Genetics and diversity of Indonesian bananas

Chapter 1 is an introductory section and describes the aim of this thesis with a focus on providing insight into the rich genetic diversity of wild bananas in the center of diversity to eventually contribute to overall sustainability of global banana production.

Chapter 2 describes an exploration of wild Musa acuminata on Sumatra, one of the largest islands of the Indonesian archipelago and the world. In total 164 accessions from 164 locations in eight provinces of Sumatra and of 20 wild banana accessions in the collection of the Research Center for Biology (LIPI), originating from other regions of Indonesia were studied using morphological characteristics and multilocus genotyping. Analysis of the data revealed five types of wild M. acuminata on Sumatra. A principle component analysis showed that these were distributed over three major clusters. Based on these data it seems appropriate to merge the previously described var. halabanesis (Meijer) Nasution and var. alasensis Nasution into one subspecies halabanesis (Meijer) Hotta and to consider var. sumatrana (Becc.) Nasution as a subspecies. The multilocus genotyping showed a high genetic diversity of M. acuminata across Sumatra, often in isolated subpopulations of each subspecies.
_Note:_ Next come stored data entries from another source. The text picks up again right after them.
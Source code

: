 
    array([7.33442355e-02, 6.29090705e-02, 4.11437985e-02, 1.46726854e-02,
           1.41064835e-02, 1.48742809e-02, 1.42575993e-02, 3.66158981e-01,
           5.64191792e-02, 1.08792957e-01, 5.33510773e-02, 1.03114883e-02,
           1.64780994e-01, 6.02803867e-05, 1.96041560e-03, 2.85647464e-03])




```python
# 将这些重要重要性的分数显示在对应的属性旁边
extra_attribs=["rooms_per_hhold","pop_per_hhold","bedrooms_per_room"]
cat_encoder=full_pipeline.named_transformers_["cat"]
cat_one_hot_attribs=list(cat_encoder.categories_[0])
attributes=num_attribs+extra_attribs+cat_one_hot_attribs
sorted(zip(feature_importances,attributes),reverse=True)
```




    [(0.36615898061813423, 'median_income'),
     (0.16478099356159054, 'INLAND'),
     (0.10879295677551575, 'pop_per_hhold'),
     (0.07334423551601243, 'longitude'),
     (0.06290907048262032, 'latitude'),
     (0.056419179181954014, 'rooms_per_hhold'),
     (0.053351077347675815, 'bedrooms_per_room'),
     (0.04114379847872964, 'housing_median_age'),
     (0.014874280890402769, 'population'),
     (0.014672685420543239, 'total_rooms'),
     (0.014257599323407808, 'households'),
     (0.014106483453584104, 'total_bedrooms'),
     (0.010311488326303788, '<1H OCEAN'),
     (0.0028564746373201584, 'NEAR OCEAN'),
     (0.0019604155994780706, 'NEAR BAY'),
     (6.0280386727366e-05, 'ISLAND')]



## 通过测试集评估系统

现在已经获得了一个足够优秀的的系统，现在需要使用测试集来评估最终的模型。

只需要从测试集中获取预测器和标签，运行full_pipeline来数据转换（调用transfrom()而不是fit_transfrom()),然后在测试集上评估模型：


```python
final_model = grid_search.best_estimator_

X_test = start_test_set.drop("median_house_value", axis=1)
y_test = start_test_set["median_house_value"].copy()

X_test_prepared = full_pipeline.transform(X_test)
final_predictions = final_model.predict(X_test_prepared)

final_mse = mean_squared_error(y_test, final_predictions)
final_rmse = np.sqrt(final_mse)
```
Chapters 3 and 4 detail the cytogenetic complexity of bananas by describing the optimization of a chromosome spreading protocol for pollen mother cells and demonstrates its benefits by studying the meiotic features of five wild diploid M. acuminata bananas and the diploid (AA) cultivar banana “Rejang”, with particular attention on pairing configurations and chromosome transmission. Pollen analyses suggested partial sterility and unreduced gamete formation that likely resulted from restitutional meiotic divisions. How this affects breeding efforts is further described in a literature study in Chapter 4.

In chapter 5, the mapping of a resistance gene to the so-called Race 1 Fusarium strains is described, based on the genotyping and phenotyping of a selfed M. acuminata ssp. malaccensis population. The combined analyses of these data indicate a single dominant resistance locus near the distal part of chromosome 10. Graphical genotyping revealed molecular markers flanking a 360 kb genetic region associated with the resistance locus. The mapped region contains 165 putative genes on the reference genome, including 19 leucine-rich repeat receptor-like kinase-like genes. These data are the basis for a fine-mapping strategy towards cloning the resistance gene. Chapter 6 is a general discussion, which puts the data of the entire thesis in perspective of the urgently required diversification of the banana crop and how this can be achieved to eventually contribute to a sustainable banana production. This study supports millions of small holders in their livelihoods and consumers that need banana as a staple crop or fruit snack.